In this appeal, we address whether Section 901(b) of the New York Civil Practice Law and Rules (“CPLR”) — which prohibits a lawsuit seeking a statutory penalty from being brought as a class action — may be applied in a federal court sitting in diversity jurisdiction and adjudicating claims under New York law. Plaintiff-appellant Shady Grove Orthopedic Associates brought a class action for statutory interest penalties under Section 5106(a) of New York Insurance Law (“N.Y. Ins. Law”) against defendant-appellee Allstate Insurance Company. In an opinion and order dated December 15, 2006, the district court (Nina Gershon, J.) granted Allstate’s motion to dismiss on the ground that Shady Grove’s claim is barred by CPLR 901(b). Shady Grove now appeals that ruling.

*140 BACKGROUND

Shady Grove’s complaint alleged that Allstate failed to pay statutory interest penalties on overdue payments of insurance benefits owed to plaintiffs under no-fault automobile insurance policies issued by Allstate. 1 Shady Grove did not seek recovery of the insurance benefits themselves, which it concedes were eventually paid by Allstate. Rather, Shady Grove alleged that Allstate failed to make the payments of insurance benefits within the time frame prescribed by Section 5106(a) of N.Y. Ins. Law and Part 65-3 of Title 11 of the New York Compilation of Codes, Rules and Regulations, rendering the benefits overdue and thus incurring the statutory interest penalty of two percent per month. 2 Shady Grove further alleged that Allstate (1) routinely fails to pay covered claims for first-party no-fault benefits within the statutorily mandated 30-day time period; (2) routinely ignores its obligation to pay the statutory interest owed in such cases; and (3) routinely and falsely claims to have never received proof of the loss from the insured, so as to avoid triggering the statutory time limits.

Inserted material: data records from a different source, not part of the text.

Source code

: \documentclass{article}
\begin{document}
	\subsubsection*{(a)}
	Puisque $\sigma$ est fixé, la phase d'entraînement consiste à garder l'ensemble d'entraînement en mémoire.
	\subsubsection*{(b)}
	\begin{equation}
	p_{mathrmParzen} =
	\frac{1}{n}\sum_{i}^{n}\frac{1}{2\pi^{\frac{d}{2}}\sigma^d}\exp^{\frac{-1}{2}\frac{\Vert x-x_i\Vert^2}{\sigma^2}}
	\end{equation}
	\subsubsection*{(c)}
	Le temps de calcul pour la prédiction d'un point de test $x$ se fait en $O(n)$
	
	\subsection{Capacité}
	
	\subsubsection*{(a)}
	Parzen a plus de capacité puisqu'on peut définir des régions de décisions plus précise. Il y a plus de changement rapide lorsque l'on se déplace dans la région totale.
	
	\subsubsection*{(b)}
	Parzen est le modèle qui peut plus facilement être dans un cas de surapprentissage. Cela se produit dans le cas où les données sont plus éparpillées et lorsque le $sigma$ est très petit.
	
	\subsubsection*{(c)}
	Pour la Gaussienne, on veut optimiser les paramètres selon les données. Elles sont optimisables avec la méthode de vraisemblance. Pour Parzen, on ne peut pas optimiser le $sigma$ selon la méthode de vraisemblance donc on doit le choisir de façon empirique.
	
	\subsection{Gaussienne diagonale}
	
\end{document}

Shady Grove invoked the district court’s diversity jurisdiction under 28 U.S.C. § 1332(d)(2)(A), which provides that “[t]he district courts shall have original jurisdiction of any civil action in which the matter in controversy exceeds the sum or value of $5,000,000, exclusive of interest and costs, and is a class action in which ... any member of a class of plaintiffs is a citizen of a State different from any defendant....” Allstate is an Illinois corporation; Shady Grove is a Maryland corporation. The relevant automobile insurance policy is governed by New York law. Shady Grove sought damages in excess of $5,000,000 on behalf of a putative class of all individuals to whom Allstate owes interest under N.Y. Ins. Law § 5106(a). See Shady Grove Orthopedic Assocs., P.A., 466 F.Supp.2d at 469. Shady Grove acknowledged that its individual claim for approximately $500 in damages, which was based on interest on services rendered to Galvez, would fail to meet the monetary requirement for diversity jurisdiction. Id.

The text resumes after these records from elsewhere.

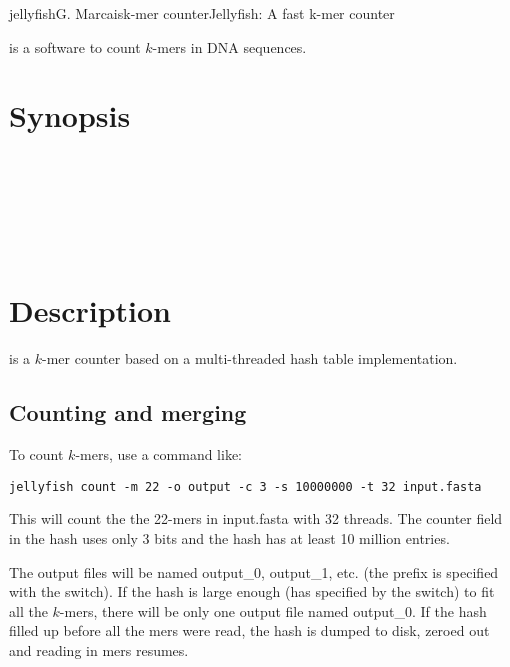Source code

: \documentclass[english]{article}
\newcommand{\ddash}[1]{-\,-#1}
\newcommand{\LoOpt}[1]{\oOpt{\ddash{#1}}}
\begin{document}
\begin{Name}{1}{jellyfish}{G. Marcais}{k-mer counter}{Jellyfish: A fast k-mer counter}

 is a software to count $k$-mers in DNA sequences.

\end{Name}

\section{Synopsis}
     \LoOpt{both-strands}   \\
   \Dots \\
   \\
  \\
     \\
 

\section{Description}

 is a $k$-mer counter based on a multi-threaded hash
table implementation.

\subsection{Counting and merging}

To count $k$-mers, use a command like:

\begin{verbatim}
jellyfish count -m 22 -o output -c 3 -s 10000000 -t 32 input.fasta
\end{verbatim}

This will count the the 22-mers in input.fasta with 32 threads. The
counter field in the hash uses only 3 bits and the hash has at least
10 million entries.

The output files will be named output_0, output_1, etc. (the prefix is
specified with the  switch). If the hash is large enough (has
specified by the  switch) to fit all the $k$-mers, there will
be only one output file named output_0. If the hash filled up before
all the mers were read, the hash is dumped to disk, zeroed out and
reading in mers resumes.
\end{document}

Allstate moved to dismiss based on CPLR 901(b), which provides:

Unless a statute creating or imposing a penalty, or a minimum measure of recovery specifically authorizes the recovery thereof in a class action, an action to recover a penalty, or minimum measure of recovery created or imposed by statute may not be maintained as a class action.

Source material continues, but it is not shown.